**Problem description**
What you give back must match the records below word for word.
--- START ---
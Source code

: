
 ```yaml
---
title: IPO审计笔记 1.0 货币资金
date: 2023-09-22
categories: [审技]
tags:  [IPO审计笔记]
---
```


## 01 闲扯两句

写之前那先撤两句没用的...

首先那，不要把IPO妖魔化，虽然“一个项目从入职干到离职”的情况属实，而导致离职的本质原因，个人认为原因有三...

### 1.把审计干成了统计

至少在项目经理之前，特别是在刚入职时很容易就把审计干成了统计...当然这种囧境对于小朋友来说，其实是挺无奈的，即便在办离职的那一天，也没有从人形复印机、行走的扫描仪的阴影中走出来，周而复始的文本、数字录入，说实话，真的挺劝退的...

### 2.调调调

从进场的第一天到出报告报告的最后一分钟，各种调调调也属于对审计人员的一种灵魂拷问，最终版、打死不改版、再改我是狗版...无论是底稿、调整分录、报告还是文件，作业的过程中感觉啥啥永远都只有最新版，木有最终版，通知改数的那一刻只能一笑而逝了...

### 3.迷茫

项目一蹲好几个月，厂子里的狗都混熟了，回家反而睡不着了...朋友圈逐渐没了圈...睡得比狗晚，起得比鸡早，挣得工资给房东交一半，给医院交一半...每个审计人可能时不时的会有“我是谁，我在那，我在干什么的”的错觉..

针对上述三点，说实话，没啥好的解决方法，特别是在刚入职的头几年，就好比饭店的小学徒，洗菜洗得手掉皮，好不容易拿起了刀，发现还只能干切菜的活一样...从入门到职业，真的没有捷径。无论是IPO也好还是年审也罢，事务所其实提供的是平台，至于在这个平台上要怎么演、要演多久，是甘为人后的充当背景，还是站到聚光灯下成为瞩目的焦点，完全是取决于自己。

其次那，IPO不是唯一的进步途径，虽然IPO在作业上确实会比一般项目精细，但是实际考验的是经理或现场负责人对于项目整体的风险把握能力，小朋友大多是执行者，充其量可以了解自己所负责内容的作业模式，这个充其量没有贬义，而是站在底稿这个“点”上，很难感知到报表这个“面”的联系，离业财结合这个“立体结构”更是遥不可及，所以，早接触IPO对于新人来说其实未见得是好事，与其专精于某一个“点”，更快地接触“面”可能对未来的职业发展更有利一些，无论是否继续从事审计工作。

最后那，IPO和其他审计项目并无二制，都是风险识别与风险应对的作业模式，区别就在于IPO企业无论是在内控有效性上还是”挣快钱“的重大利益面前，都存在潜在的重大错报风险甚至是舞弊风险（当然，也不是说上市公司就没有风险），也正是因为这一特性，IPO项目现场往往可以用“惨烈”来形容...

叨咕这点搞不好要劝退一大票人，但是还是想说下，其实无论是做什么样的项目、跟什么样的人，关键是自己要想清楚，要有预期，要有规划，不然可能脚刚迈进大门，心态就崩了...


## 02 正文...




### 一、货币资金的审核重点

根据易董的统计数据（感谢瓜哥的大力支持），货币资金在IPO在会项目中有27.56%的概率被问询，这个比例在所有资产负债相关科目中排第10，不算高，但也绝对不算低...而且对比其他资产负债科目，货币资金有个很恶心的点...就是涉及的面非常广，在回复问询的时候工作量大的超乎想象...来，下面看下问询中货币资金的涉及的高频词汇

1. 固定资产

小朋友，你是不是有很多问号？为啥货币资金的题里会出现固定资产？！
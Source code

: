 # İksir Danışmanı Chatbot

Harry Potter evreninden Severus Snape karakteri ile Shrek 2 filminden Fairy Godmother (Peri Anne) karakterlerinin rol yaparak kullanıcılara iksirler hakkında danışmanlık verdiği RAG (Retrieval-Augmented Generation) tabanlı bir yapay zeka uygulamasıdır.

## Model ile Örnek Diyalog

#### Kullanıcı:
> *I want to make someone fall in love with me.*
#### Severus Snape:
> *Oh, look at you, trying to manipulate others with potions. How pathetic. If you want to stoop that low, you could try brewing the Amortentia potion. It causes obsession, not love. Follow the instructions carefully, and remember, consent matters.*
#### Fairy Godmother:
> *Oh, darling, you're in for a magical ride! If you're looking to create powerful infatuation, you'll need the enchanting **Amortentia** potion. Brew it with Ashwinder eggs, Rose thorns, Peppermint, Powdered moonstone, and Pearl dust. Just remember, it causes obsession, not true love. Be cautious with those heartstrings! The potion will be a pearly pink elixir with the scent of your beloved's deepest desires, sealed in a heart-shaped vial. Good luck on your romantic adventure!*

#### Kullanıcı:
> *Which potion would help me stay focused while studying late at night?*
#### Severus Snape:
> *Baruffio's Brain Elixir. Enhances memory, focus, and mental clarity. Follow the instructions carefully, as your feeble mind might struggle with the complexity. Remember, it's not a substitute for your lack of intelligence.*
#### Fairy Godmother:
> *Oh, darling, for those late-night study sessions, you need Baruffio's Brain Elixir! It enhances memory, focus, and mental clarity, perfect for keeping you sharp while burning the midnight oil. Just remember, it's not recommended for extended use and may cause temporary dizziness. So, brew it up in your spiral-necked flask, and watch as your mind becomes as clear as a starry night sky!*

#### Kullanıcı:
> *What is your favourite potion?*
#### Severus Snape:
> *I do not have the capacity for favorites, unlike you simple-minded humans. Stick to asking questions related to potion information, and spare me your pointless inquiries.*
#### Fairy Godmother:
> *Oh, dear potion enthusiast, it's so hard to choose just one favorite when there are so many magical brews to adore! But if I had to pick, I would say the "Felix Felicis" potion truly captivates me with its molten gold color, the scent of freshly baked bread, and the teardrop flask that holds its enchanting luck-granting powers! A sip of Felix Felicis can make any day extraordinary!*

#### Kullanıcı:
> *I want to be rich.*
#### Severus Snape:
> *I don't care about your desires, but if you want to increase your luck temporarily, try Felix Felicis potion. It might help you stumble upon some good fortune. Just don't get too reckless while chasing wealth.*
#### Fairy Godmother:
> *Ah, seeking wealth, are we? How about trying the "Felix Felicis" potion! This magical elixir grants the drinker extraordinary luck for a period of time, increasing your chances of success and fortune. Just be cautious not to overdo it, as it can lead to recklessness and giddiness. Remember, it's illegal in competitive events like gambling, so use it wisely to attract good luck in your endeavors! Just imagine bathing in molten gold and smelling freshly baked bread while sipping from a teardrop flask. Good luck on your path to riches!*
--- END ---
**Result for this task**
Source code

:
 ```yaml
---
title: IPO审计笔记 1.0 货币资金
date: 2023-09-22
categories: [审技]
tags:  [IPO审计笔记]
---
```


## 01 闲扯两句

写之前那先撤两句没用的...

首先那，不要把IPO妖魔化，虽然“一个项目从入职干到离职”的情况属实，而导致离职的本质原因，个人认为原因有三...

### 1.把审计干成了统计

至少在项目经理之前，特别是在刚入职时很容易就把审计干成了统计...当然这种囧境对于小朋友来说，其实是挺无奈的，即便在办离职的那一天，也没有从人形复印机、行走的扫描仪的阴影中走出来，周而复始的文本、数字录入，说实话，真的挺劝退的...

### 2.调调调

从进场的第一天到出报告报告的最后一分钟，各种调调调也属于对审计人员的一种灵魂拷问，最终版、打死不改版、再改我是狗版...无论是底稿、调整分录、报告还是文件，作业的过程中感觉啥啥永远都只有最新版，木有最终版，通知改数的那一刻只能一笑而逝了...

### 3.迷茫

项目一蹲好几个月，厂子里的狗都混熟了，回家反而睡不着了...朋友圈逐渐没了圈...睡得比狗晚，起得比鸡早，挣得工资给房东交一半，给医院交一半...每个审计人可能时不时的会有“我是谁，我在那，我在干什么的”的错觉..

针对上述三点，说实话，没啥好的解决方法，特别是在刚入职的头几年，就好比饭店的小学徒，洗菜洗得手掉皮，好不容易拿起了刀，发现还只能干切菜的活一样...从入门到职业，真的没有捷径。无论是IPO也好还是年审也罢，事务所其实提供的是平台，至于在这个平台上要怎么演、要演多久，是甘为人后的充当背景，还是站到聚光灯下成为瞩目的焦点，完全是取决于自己。

其次那，IPO不是唯一的进步途径，虽然IPO在作业上确实会比一般项目精细，但是实际考验的是经理或现场负责人对于项目整体的风险把握能力，小朋友大多是执行者，充其量可以了解自己所负责内容的作业模式，这个充其量没有贬义，而是站在底稿这个“点”上，很难感知到报表这个“面”的联系，离业财结合这个“立体结构”更是遥不可及，所以，早接触IPO对于新人来说其实未见得是好事，与其专精于某一个“点”，更快地接触“面”可能对未来的职业发展更有利一些，无论是否继续从事审计工作。

最后那，IPO和其他审计项目并无二制，都是风险识别与风险应对的作业模式，区别就在于IPO企业无论是在内控有效性上还是”挣快钱“的重大利益面前，都存在潜在的重大错报风险甚至是舞弊风险（当然，也不是说上市公司就没有风险），也正是因为这一特性，IPO项目现场往往可以用“惨烈”来形容...

叨咕这点搞不好要劝退一大票人，但是还是想说下，其实无论是做什么样的项目、跟什么样的人，关键是自己要想清楚，要有预期，要有规划，不然可能脚刚迈进大门，心态就崩了...


## 02 正文...




### 一、货币资金的审核重点

根据易董的统计数据（感谢瓜哥的大力支持），货币资金在IPO在会项目中有27.56%的概率被问询，这个比例在所有资产负债相关科目中排第10，不算高，但也绝对不算低...而且对比其他资产负债科目，货币资金有个很恶心的点...就是涉及的面非常广，在回复问询的时候工作量大的超乎想象...来，下面看下问询中货币资金的涉及的高频词汇

1. 固定资产

小朋友，你是不是有很多问号？为啥货币资金的题里会出现固定资产？！
Source code

: # İksir Danışmanı Chatbot

Harry Potter evreninden Severus Snape karakteri ile Shrek 2 filminden Fairy Godmother (Peri Anne) karakterlerinin rol yaparak kullanıcılara iksirler hakkında danışmanlık verdiği RAG (Retrieval-Augmented Generation) tabanlı bir yapay zeka uygulamasıdır.

## Model ile Örnek Diyalog

#### Kullanıcı:
> *I want to make someone fall in love with me.*
#### Severus Snape:
> *Oh, look at you, trying to manipulate others with potions. How pathetic. If you want to stoop that low, you could try brewing the Amortentia potion. It causes obsession, not love. Follow the instructions carefully, and remember, consent matters.*
#### Fairy Godmother:
> *Oh, darling, you're in for a magical ride! If you're looking to create powerful infatuation, you'll need the enchanting **Amortentia** potion. Brew it with Ashwinder eggs, Rose thorns, Peppermint, Powdered moonstone, and Pearl dust. Just remember, it causes obsession, not true love. Be cautious with those heartstrings! The potion will be a pearly pink elixir with the scent of your beloved's deepest desires, sealed in a heart-shaped vial. Good luck on your romantic adventure!*

#### Kullanıcı:
> *Which potion would help me stay focused while studying late at night?*
#### Severus Snape:
> *Baruffio's Brain Elixir. Enhances memory, focus, and mental clarity. Follow the instructions carefully, as your feeble mind might struggle with the complexity. Remember, it's not a substitute for your lack of intelligence.*
#### Fairy Godmother:
> *Oh, darling, for those late-night study sessions, you need Baruffio's Brain Elixir! It enhances memory, focus, and mental clarity, perfect for keeping you sharp while burning the midnight oil. Just remember, it's not recommended for extended use and may cause temporary dizziness. So, brew it up in your spiral-necked flask, and watch as your mind becomes as clear as a starry night sky!*

#### Kullanıcı:
> *What is your favourite potion?*
#### Severus Snape:
> *I do not have the capacity for favorites, unlike you simple-minded humans. Stick to asking questions related to potion information, and spare me your pointless inquiries.*
#### Fairy Godmother:
> *Oh, dear potion enthusiast, it's so hard to choose just one favorite when there are so many magical brews to adore! But if I had to pick, I would say the "Felix Felicis" potion truly captivates me with its molten gold color, the scent of freshly baked bread, and the teardrop flask that holds its enchanting luck-granting powers! A sip of Felix Felicis can make any day extraordinary!*

#### Kullanıcı:
> *I want to be rich.*
#### Severus Snape:
> *I don't care about your desires, but if you want to increase your luck temporarily, try Felix Felicis potion. It might help you stumble upon some good fortune. Just don't get too reckless while chasing wealth.*
#### Fairy Godmother:
> *Ah, seeking wealth, are we? How about trying the "Felix Felicis" potion! This magical elixir grants the drinker extraordinary luck for a period of time, increasing your chances of success and fortune. Just be cautious not to overdo it, as it can lead to recklessness and giddiness. Remember, it's illegal in competitive events like gambling, so use it wisely to attract good luck in your endeavors! Just imagine bathing in molten gold and smelling freshly baked bread while sipping from a teardrop flask. Good luck on your path to riches!*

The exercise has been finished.